(Records provided begins)

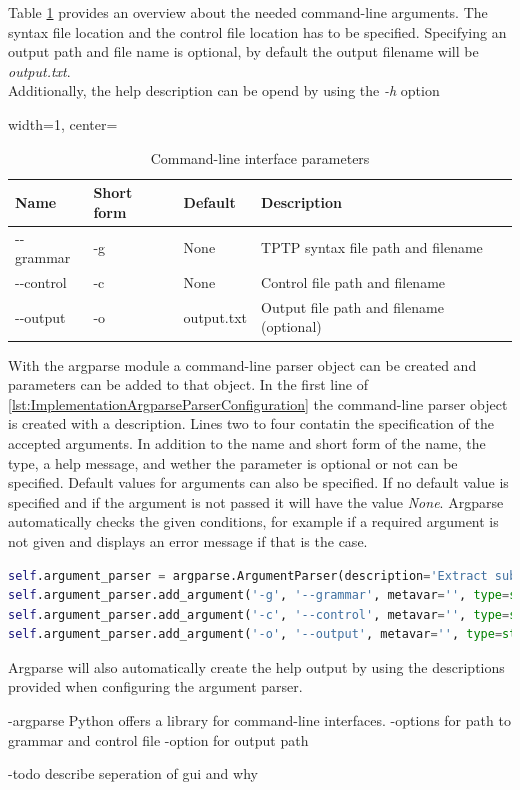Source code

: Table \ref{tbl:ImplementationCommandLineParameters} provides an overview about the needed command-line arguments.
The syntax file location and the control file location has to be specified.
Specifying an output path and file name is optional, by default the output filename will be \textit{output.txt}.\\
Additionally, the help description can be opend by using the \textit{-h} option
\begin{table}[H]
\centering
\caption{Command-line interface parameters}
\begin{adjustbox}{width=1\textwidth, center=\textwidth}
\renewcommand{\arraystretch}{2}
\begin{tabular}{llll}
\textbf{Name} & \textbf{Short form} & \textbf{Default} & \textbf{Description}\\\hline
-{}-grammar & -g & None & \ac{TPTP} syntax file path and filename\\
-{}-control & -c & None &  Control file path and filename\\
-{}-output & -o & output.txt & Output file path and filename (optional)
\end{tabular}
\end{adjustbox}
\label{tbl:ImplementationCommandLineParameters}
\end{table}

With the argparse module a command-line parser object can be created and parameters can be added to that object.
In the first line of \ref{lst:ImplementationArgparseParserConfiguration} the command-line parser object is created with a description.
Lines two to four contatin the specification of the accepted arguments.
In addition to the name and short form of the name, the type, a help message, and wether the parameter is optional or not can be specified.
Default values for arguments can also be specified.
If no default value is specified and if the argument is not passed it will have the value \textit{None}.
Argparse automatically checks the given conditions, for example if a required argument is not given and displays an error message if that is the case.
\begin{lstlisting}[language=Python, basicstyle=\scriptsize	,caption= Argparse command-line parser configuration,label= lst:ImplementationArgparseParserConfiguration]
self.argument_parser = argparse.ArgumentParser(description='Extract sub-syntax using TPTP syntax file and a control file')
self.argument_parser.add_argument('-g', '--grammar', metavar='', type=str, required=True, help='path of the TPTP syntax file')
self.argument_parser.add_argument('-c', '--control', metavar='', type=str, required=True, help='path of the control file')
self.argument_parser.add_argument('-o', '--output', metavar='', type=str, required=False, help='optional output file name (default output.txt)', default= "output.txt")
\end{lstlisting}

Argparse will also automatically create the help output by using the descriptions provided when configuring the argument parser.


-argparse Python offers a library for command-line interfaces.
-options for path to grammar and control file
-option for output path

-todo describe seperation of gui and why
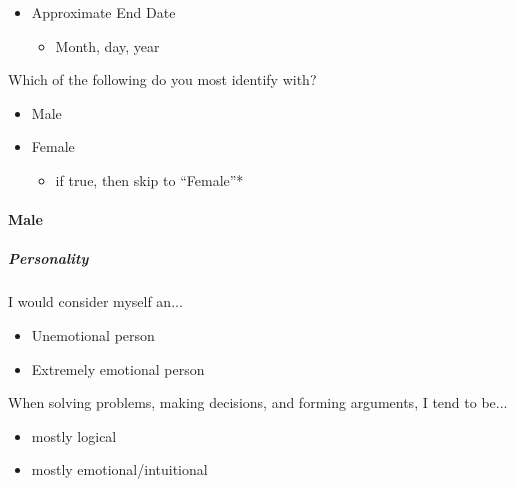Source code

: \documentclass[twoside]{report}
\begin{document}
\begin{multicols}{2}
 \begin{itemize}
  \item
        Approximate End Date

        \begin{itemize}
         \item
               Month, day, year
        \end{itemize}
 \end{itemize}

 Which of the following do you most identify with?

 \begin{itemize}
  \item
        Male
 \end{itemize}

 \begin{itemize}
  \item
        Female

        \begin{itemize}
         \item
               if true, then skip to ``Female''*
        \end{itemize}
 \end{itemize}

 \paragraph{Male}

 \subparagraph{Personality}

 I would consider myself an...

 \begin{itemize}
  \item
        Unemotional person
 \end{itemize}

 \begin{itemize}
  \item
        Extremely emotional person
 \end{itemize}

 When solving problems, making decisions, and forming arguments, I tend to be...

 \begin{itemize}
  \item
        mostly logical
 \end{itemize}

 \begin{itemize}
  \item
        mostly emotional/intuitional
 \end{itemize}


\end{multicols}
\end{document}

(Records provided ends)

§ **Task prompt**
Print, exactly and only, the lines running from the one with "mostly emotional/intuitional" to the end of the data above.

§ **Task output**
        mostly emotional/intuitional
 \end{itemize}


\end{multicols}
\end{document}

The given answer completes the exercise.